ASSIGNED TASK: Pictures must be left out. Print the lines from the beginning of the material through the line holding "1 Introduction", exactly and nothing else.

════════════════

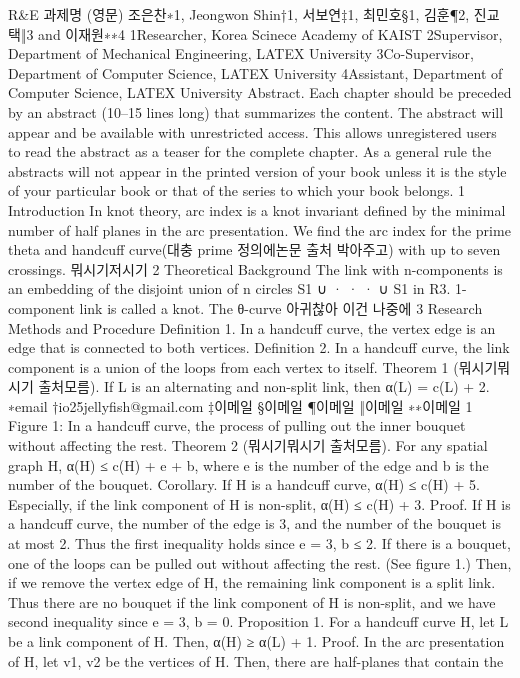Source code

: R&E 과제명 (영문)
조은찬∗1, Jeongwon Shin†1, 서보연‡1, 최민호§1, 김훈¶2, 진교택‖3 and 이재원∗∗4
1Researcher, Korea Scinece Academy of KAIST
2Supervisor, Department of Mechanical Engineering, LATEX University
3Co-Supervisor, Department of Computer Science, LATEX University
4Assistant, Department of Computer Science, LATEX University
Abstract. Each chapter should be preceded by an abstract (10–15 lines long) that summarizes the
content. The abstract will appear and be available with unrestricted access. This allows unregistered
users to read the abstract as a teaser for the complete chapter. As a general rule the abstracts will not
appear in the printed version of your book unless it is the style of your particular book or that of the
series to which your book belongs.
1 Introduction
In knot theory, arc index is a knot invariant defined by the minimal number of half planes in the arc presentation.
We find the arc index for the prime theta and handcuff curve(대충 prime 정의에논문 출처 박아주고) with up to
seven crossings. 뭐시기저시기
2 Theoretical Background
The link with n-components is an embedding of the disjoint union of n circles S1 ∪ · · · ∪ S1 in R3. 1-component link
is called a knot. The θ-curve 아귀찮아 이건 나중에
3 Research Methods and Procedure
Definition 1. In a handcuff curve, the vertex edge is an edge that is connected to both vertices.
Definition 2. In a handcuff curve, the link component is a union of the loops from each vertex to itself.
Theorem 1 (뭐시기뭐시기 출처모름). If L is an alternating and non-split link, then
α(L) = c(L) + 2.
∗email
†io25jellyfish@gmail.com
‡이메일
§이메일
¶이메일
‖이메일
∗∗이메일
1
Figure 1: In a handcuff curve, the process of pulling out the inner bouquet without affecting the rest.
Theorem 2 (뭐시기뭐시기 출처모름). For any spatial graph H,
α(H) ≤ c(H) + e + b,
where e is the number of the edge and b is the number of the bouquet.
Corollary. If H is a handcuff curve,
α(H) ≤ c(H) + 5.
Especially, if the link component of H is non-split,
α(H) ≤ c(H) + 3.
Proof. If H is a handcuff curve, the number of the edge is 3, and the number of the bouquet is at most 2. Thus the
first inequality holds since e = 3, b ≤ 2. If there is a bouquet, one of the loops can be pulled out without affecting
the rest. (See figure 1.) Then, if we remove the vertex edge of H, the remaining link component is a split link. Thus
there are no bouquet if the link component of H is non-split, and we have second inequality since e = 3, b = 0.
Proposition 1. For a handcuff curve H, let L be a link component of H. Then,
α(H) ≥ α(L) + 1.
Proof. In the arc presentation of H, let v1, v2 be the vertices of H. Then, there are half-planes that contain the
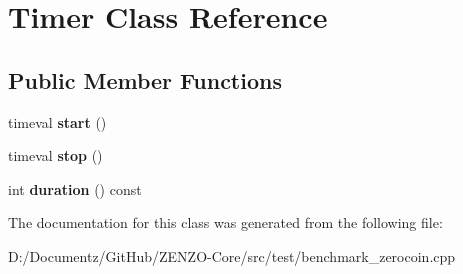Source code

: \hypertarget{class_timer}{}\section{Timer Class Reference}
\label{class_timer}
\subsection*{Public Member Functions}
\begin{DoxyCompactItemize}
\item 
\mbox{\label{class_timer_adcc2a315e6a05332a9f6eeef3fad706b}} 
timeval {\bfseries start} ()
\item 
\mbox{\label{class_timer_a2e08b7392107f224dc5bbc8e1dcfa124}} 
timeval {\bfseries stop} ()
\item 
\mbox{\label{class_timer_aed895ee071f6a2cde1fc25e57159bb5f}} 
int {\bfseries duration} () const
\end{DoxyCompactItemize}


The documentation for this class was generated from the following file\+:\begin{DoxyCompactItemize}
\item 
D\+:/\+Documentz/\+Git\+Hub/\+Z\+E\+N\+Z\+O-\/\+Core/src/test/benchmark\+\_\+zerocoin.\+cpp\end{DoxyCompactItemize}
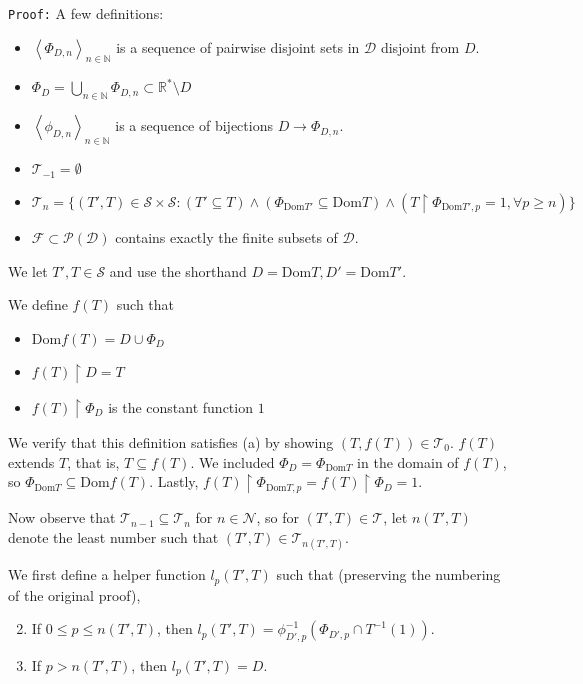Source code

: \documentclass[12pt]{article}
\theoremstyle{plain}
\theoremstyle{definition}
\theoremstyle{remark}
\begin{document}
\texttt{Proof:} A few definitions:

	\begin{itemize}
	\item $\left<\Phi_{D,n}\right>_{n\in\mathbb{N}}$ is a sequence of pairwise disjoint sets in $\mathcal{D}$ disjoint from $D$.
	\item $\Phi_D = \bigcup_{n\in\mathbb{N}} \Phi_{D,n} \subset \mathbb{R}^*\setminus D$
	\item $\left<\phi_{D,n}\right>_{n\in\mathbb{N}}$ is a sequence of bijections $D\to\Phi_{D,n}$.
	\item $\mathcal{T}_{-1}=\emptyset$
	\item $\mathcal{T}_n = \{(T',T)\in \mathcal{S}\times\mathcal{S}: (T' \subseteq T) \wedge (\Phi_{\textrm{Dom}T'}\subseteq \textrm{Dom}T)\wedge(T\restriction \Phi_{\textrm{Dom}T',p} = 1, \forall p \geq n)\}$
	\item $\mathcal{F} \subset \mathcal{P}(\mathcal{D})$ contains exactly the finite subsets of $\mathcal{D}$.
	\end{itemize}
	
We let $T',T\in \mathcal{S}$ and use the shorthand $D=\textrm{Dom}T,D'=\textrm{Dom}T'$.

We define $f(T)$ such that 
	\begin{itemize}
	\item $\textrm{Dom}f(T)=D\cup\Phi_D$
	\item $f(T)\restriction D = T$
	\item $f(T)\restriction \Phi_D$ is the constant function $1$
	\end{itemize}

We verify that this definition satisfies (a) by showing $(T,f(T))\in \mathcal{T}_0$.  $f(T)$ extends $T$, that is, $T \subseteq f(T)$. We included $\Phi_D = \Phi_{\textrm{Dom}T}$ in the domain of $f(T)$, so $\Phi_{\textrm{Dom}T} \subseteq \textrm{Dom}f(T)$. Lastly, $f(T)\restriction \Phi_{\textrm{Dom}T,p} = f(T)\restriction \Phi_{D} = 1$.

Now observe that $\mathcal{T}_{n-1} \subseteq \mathcal{T}_n$ for $n\in \mathcal{N}$, so for $(T',T)\in\mathcal{T}$, let $n(T',T)$ denote the least number such that $(T',T)\in\mathcal{T}_{n(T',T)}$.

We first define a helper function $l_p(T',T)$ such that (preserving the numbering of the original proof),

\begin{enumerate}
\setcounter{enumi}{1}
\item If $0\leq p \leq n(T',T)$, then $l_p(T',T) = \phi^{-1}_{D',p}(\Phi_{D',p}\cap T^{-1}(1))$.
\item If $p > n(T',T)$, then $l_p(T',T) = D$.
\end{enumerate}
\end{document}
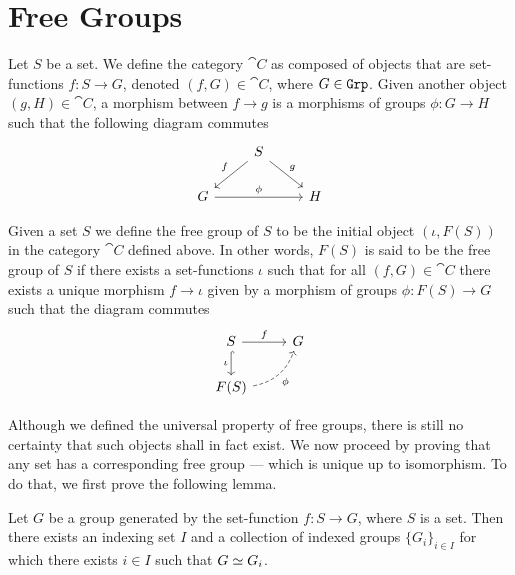 \section{Free Groups}

Let \(S\) be a set. We define the category \(\cat C\) as composed of objects
that are set-functions \(f: S \to G\), denoted \((f, G) \in \cat C\), where \(G
\in {\texttt{Grp}}\). Given another object \((g, H) \in \cat C\), a morphism between \(f
\to g\) is a morphisms of groups \(\phi: G \to H\) such that the following
diagram commutes
\[
    \begin{tikzcd}
        &S \ar[dr, "g"] \ar[dl, swap, "f"] & \\
        G \ar[rr, "\phi"] & &H
    \end{tikzcd}
\]

\begin{proposition}
    \label{prop:free-group-universal-property}
    Given a set \(S\) we define the free group of \(S\) to be the initial object
    \((\iota, F(S))\) in the category \(\cat C\) defined above. In other words,
    \(F(S)\) is said to be the free group of \(S\) if there exists a set-functions
    \(\iota\) such that for all \((f, G) \in \cat C\) there exists a unique morphism
    \(f \to \iota\) given by a morphism of groups \(\phi: F(S) \to G\) such that the
    diagram commutes
    \[
        \begin{tikzcd}
            S \ar[d, swap, hook, "\iota"] \ar[r, "f"] & G \\
            F(S) \ar[ur, dashed, bend right, swap, "\phi"] &
        \end{tikzcd}
    \]
\end{proposition}

Although we defined the universal property of free groups, there is still no
certainty that such objects shall in fact exist. We now proceed by proving that
any set has a corresponding free group --- which is unique up to isomorphism. To
do that, we first prove the following lemma.

\begin{lemma}\label{lem:isomorphism-indexing-set-group}
    Let \(G\) be a group generated by the set-function \(f: S \to G\), where
    \(S\) is a set. Then there exists an indexing set \(I\) and a collection of
    indexed groups \(\{G_i\}_{i \in I}\) for which there exists \(i \in I\) such
    that \(G \simeq G_i\).
\end{lemma}

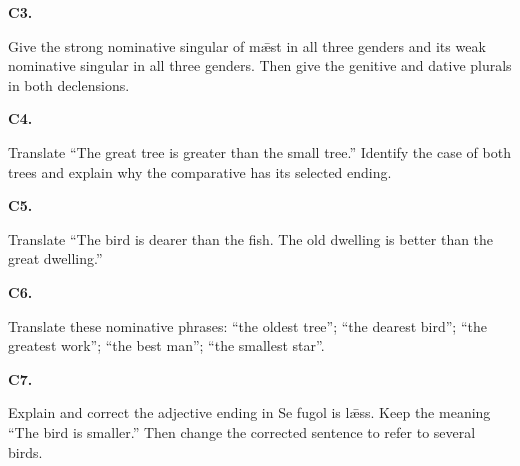 \par\begin{minipage}{\linewidth}\raggedright
\textbf{C3.}

Give the strong nominative singular of mǣst in all three genders and its weak nominative singular in all three genders. Then give the genitive and dative plurals in both declensions.

\end{minipage}\par\addvspace{4pt}

\par\begin{minipage}{\linewidth}\raggedright
\textbf{C4.}

Translate “The great tree is greater than the small tree.” Identify the case of both trees and explain why the comparative has its selected ending.

\end{minipage}\par\addvspace{4pt}

\par\begin{minipage}{\linewidth}\raggedright
\textbf{C5.}

Translate “The bird is dearer than the fish. The old dwelling is better than the great dwelling.”

\end{minipage}\par\addvspace{4pt}

\par\begin{minipage}{\linewidth}\raggedright
\textbf{C6.}

Translate these nominative phrases: “the oldest tree”; “the dearest bird”; “the greatest work”; “the best man”; “the smallest star”.

\end{minipage}\par\addvspace{4pt}

\par\begin{minipage}{\linewidth}\raggedright
\textbf{C7.}

Explain and correct the adjective ending in Se fugol is lǣss. Keep the meaning “The bird is smaller.” Then change the corrected sentence to refer to several birds.

\end{minipage}\par\addvspace{4pt}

════════════════

WRITTEN SOLUTION:
Source code

: R&E 과제명 (영문)
조은찬∗1, Jeongwon Shin†1, 서보연‡1, 최민호§1, 김훈¶2, 진교택‖3 and 이재원∗∗4
1Researcher, Korea Scinece Academy of KAIST
2Supervisor, Department of Mechanical Engineering, LATEX University
3Co-Supervisor, Department of Computer Science, LATEX University
4Assistant, Department of Computer Science, LATEX University
Abstract. Each chapter should be preceded by an abstract (10–15 lines long) that summarizes the
content. The abstract will appear and be available with unrestricted access. This allows unregistered
users to read the abstract as a teaser for the complete chapter. As a general rule the abstracts will not
appear in the printed version of your book unless it is the style of your particular book or that of the
series to which your book belongs.
1 Introduction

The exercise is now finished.